15.5.2013

Hysterezis Phenomena in Nonequilibrium Phase Transitions

Abstract:

Non-equilibrium phase transitions represent a topical problem of research in various fields of physics. As they appear in complex systems, an alternative approach of their understanding is that of the nonlinear dynamics.

Hysteresis is the property of an evolving complex system which emphasizes the dependence of its states on the previous ones, or, with other words, on the system’s history. Because the equilibrium thermodynamics properties of a system are completely determined by the state parameters, as pressure and temperature, and they are independent of the way the system reached that state, it follows that hysteresis is a characteristic of the system driven outside the thermodynamic equilibrium.

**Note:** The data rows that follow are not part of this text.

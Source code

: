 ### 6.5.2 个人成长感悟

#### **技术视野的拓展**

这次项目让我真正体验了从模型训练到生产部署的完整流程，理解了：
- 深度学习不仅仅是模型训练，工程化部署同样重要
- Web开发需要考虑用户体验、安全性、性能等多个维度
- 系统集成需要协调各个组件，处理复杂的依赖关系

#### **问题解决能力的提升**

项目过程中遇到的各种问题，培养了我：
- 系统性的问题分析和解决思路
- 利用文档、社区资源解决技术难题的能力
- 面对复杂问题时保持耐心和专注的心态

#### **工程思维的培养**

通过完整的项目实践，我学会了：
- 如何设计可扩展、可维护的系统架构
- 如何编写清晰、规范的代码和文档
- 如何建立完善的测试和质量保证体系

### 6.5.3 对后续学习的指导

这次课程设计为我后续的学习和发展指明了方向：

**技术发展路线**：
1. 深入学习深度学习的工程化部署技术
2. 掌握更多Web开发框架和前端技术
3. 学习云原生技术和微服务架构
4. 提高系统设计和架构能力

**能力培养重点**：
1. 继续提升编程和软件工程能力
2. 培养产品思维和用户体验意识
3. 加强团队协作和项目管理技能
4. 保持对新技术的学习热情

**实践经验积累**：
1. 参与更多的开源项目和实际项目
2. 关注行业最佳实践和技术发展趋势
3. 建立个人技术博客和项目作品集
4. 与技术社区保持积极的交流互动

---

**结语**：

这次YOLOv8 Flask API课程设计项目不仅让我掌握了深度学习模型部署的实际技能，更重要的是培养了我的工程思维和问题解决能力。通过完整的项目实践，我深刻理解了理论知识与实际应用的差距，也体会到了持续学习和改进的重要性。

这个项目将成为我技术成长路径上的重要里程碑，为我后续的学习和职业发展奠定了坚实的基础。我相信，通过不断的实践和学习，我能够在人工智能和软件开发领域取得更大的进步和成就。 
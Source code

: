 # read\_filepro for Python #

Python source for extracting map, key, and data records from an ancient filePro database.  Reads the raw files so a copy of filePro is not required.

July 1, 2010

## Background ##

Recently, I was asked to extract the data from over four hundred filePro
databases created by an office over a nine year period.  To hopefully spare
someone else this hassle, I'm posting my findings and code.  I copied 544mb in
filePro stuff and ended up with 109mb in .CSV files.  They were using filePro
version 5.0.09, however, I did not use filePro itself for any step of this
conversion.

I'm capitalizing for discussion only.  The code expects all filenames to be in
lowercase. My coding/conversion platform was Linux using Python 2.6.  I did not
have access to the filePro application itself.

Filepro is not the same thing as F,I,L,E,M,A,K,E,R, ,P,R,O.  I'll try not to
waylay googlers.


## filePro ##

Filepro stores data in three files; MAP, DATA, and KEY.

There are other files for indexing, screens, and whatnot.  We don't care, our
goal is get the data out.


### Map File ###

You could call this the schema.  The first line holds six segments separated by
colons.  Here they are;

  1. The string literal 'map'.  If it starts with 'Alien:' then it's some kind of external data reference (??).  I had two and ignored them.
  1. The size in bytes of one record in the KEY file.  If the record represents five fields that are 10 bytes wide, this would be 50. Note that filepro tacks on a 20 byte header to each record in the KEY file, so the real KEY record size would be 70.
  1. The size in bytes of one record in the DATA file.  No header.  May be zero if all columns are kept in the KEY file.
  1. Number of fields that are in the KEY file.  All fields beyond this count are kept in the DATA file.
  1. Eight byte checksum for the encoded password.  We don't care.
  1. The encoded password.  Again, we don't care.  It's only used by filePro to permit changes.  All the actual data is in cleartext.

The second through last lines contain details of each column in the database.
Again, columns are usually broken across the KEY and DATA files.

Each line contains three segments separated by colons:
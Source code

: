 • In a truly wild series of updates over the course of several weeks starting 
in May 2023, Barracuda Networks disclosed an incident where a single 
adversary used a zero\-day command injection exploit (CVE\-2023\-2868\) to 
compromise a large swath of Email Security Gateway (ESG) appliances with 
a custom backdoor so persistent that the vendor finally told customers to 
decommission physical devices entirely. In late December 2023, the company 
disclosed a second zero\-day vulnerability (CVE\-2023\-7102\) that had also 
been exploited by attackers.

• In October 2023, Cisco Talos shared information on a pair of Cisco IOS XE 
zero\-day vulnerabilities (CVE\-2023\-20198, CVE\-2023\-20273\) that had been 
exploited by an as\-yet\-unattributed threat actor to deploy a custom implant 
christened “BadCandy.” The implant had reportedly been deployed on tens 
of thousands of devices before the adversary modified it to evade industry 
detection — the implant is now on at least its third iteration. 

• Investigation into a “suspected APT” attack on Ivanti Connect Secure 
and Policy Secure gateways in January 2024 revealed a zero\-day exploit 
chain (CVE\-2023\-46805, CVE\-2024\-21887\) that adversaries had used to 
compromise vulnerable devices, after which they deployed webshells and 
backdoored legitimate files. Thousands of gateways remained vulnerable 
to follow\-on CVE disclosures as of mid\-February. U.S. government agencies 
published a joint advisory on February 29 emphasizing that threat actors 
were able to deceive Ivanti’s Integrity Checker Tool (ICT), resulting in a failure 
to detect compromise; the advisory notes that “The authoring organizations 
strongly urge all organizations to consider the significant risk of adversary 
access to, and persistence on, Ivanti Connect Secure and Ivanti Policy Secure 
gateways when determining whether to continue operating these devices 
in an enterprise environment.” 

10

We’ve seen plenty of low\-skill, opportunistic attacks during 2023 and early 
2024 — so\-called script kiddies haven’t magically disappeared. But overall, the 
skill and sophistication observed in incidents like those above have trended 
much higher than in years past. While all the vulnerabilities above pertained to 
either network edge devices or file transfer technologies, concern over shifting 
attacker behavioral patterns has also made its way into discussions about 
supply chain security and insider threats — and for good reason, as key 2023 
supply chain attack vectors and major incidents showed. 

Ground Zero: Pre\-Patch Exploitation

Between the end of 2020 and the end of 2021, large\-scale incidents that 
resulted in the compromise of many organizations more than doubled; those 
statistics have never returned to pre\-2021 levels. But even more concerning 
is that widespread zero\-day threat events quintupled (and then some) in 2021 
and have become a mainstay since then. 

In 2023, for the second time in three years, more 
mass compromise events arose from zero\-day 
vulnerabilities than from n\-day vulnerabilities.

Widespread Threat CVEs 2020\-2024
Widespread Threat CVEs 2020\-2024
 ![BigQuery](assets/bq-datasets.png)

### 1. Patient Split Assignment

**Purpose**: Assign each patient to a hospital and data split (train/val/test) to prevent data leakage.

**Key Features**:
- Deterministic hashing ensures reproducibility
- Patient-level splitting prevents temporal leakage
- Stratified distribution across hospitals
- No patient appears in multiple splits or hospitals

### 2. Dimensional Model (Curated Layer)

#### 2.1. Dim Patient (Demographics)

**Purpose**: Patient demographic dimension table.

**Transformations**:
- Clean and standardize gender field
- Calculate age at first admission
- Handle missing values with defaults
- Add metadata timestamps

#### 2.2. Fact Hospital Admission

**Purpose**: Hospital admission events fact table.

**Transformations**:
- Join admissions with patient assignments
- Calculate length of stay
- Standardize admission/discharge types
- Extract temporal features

Complex systems are nonlinear and dissipative systems, the evolution of which can be described by an adequate evolution equation or system of equations, which relates the dependence of the order parameter(s) of the system on the control parameter(s) that can be externally modified as desired.

In the present talk two types of reaction functions are analyzed, together with the associated Lyapunov-like functionals. These functionals can describe two different types of Thom’s catastrophes, as well as the first-, respectively the second-order phase transitions.

Using the functional ascribed to the first-order phase transitions, the stationary structured states are found and their stability to perturbations is analyzed. The bifurcation types and the critical points are established. The sudden jumps, instabilities, the bistability range and the hysteresis phenomenon are also studied. Also, a quantitative discussion of the stability exchange in the bistability domain is done from the nonlinear dynamics point of view.

For the functional ascribed to the second-order phase transitions an analysis similar to that for the first-order ones is performed and the results showed that the entire bistability domain collapses to the critical point. In order to highlight the presence of hysteresis in the phase transitions governed by a functional specific to the second-order ones, a symmetry-breaking perturbation is used and the analytic results clearly mimic the experimental results reported in the literature, e.g., for the paraelectric-ferroelectric transitions.

In order to bring the results closer to an experimentalist perspective, all the results are illustrated for the transitions taking place in the nonlinear dielectrics.